2. The conduct and circumstances described above constitute unprofessional conduct pursuant to A.RS. § 32-1401 (27)(e) (“Failing or refusing to maintain adequate records on a patient.”).
3. The conduct and circumstances described above constitute unprofessional conduct pursuant to A.RS. § 32-1401 (27)(q) (“Any conduct or practice that is or might be harmful or dangerous to the health of the patient or the public.”).
IT IS HEREBY ORDERED THAT:
1. Respondent is issued a Letter of Reprimand.
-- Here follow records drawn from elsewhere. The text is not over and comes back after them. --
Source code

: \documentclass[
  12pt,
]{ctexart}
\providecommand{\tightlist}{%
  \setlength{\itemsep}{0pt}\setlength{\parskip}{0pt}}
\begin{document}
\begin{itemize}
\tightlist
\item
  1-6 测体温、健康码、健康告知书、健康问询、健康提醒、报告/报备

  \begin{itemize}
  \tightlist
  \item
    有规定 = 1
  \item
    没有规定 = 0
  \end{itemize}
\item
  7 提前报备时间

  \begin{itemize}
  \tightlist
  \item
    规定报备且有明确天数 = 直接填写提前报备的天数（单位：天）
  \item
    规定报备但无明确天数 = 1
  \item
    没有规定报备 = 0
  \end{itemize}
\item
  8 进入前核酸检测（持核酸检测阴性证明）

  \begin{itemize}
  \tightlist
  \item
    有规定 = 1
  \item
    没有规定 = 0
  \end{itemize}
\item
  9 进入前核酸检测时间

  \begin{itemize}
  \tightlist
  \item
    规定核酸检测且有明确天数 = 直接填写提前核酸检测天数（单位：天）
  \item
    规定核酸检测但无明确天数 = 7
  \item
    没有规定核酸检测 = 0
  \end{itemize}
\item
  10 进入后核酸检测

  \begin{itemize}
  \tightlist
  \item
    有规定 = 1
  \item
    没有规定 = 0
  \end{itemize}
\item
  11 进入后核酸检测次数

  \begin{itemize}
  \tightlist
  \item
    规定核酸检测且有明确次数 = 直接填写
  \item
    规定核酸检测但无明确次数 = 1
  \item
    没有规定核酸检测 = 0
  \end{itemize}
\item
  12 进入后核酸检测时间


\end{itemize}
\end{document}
2. Respondent is placed on Probation for a period of 6 months with the following terms and conditions:
3. Continuing Medical Education
Respondent shall within 6 months of the effective date of this Order obtain no less than 5 hours of Board staff pre-approved Category I Continuing Medical Education (“CME”) in an intensive, in-person course regarding ethics and a minimum of 15 hours of Board staff pre-approved Category I CME in an intensive, in-person course regarding medical recordkeeping. Respondent shall within thirty days of the effective date of this Order submit his request for CME to the Board for pre-approval. Upon completion of the CME, Respondent shall provide Board staff with satisfactory proof of attendance. The CME hours shall be in addition to the hours required for the biennial renewal of medical licensure. The Probation shall terminate upon Respondent’s proof of successful completion of the CME.
4. The Board retains jurisdiction and may initiate new action based upon any violation of this Order.
RIGHT TO PETITION FOR REHEARING OR REVIEW
Respondent is hereby notified that he has the right to petition for a rehearing or review. The petition for rehearing or review must be filed with the Board’s Executive Director within thirty (30) days after service of this Order. A.R.S. § 41-1092.09(8). The petition for rehearing or review must set forth legally sufficient reasons for granting a rehearing or review. A.AC. R4-16-103. Service of this order is effective five (5) days after date of mailing. A.R.S. § 41-1092.09(C). If a petition for rehearing or review is not filed, the Board’s Order becomes effective thirty-five (35) days after it is mailed to Respondent.
Respondent is further notified that the filing of a motion for rehearing or review is required to preserve any rights of appeal to the Superior Court.
DATED AND EFFECTIVE this 5th day of October, 2016.
ARIZONA MEDICAL BOARD
Patricia E. McSorley
EX~TED COPY of the foregoing mailed
this 5th day of October, 2016 to:
Mcneil M. Patel, M.D.
Address of Record
ORIGINAL of the foregoing filed this 5day of October, 2016 with:
Arizona Medical Board
9545 E. Doubletree Ranch Road
Scottsdale, AZ 85258
This page was posted on October 16, 2016.